What is expected —
Lines from the records below that contain the word "gradient" are to be copied out.

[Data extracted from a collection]
- Opening Delimiter -

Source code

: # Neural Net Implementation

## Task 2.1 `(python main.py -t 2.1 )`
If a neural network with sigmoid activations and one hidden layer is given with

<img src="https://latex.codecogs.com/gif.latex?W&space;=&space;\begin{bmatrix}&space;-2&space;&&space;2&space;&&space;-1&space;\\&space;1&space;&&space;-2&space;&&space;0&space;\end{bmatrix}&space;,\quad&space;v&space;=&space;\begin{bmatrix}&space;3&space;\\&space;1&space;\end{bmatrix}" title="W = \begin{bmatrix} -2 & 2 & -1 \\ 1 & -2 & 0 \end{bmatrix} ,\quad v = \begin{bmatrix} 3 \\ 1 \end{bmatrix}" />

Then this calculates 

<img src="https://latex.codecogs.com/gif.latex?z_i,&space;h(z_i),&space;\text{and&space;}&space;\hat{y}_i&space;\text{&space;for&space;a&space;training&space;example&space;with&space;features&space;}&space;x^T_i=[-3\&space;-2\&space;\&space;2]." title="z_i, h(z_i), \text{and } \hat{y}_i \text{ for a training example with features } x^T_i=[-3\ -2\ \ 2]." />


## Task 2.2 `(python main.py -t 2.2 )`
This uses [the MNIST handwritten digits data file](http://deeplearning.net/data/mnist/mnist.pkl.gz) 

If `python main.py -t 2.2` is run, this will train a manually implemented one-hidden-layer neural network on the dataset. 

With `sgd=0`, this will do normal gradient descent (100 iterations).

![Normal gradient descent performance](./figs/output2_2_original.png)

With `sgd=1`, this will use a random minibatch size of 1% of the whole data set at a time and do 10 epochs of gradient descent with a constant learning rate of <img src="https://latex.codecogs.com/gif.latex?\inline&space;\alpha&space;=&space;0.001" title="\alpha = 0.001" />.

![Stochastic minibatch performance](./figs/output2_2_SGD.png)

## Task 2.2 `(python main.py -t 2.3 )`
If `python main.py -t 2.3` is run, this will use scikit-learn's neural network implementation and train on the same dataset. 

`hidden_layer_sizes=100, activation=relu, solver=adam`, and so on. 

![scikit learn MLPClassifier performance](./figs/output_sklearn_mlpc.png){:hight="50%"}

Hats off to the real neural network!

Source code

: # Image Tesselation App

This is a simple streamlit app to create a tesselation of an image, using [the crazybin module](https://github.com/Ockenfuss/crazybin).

- Closing Delimiter -

Exercise answer —
With `sgd=0`, this will do normal gradient descent (100 iterations).
![Normal gradient descent performance](./figs/output2_2_original.png)
With `sgd=1`, this will use a random minibatch size of 1% of the whole data set at a time and do 10 epochs of gradient descent with a constant learning rate of <img src="https://latex.codecogs.com/gif.latex?\inline&space;\alpha&space;=&space;0.001" title="\alpha = 0.001" />.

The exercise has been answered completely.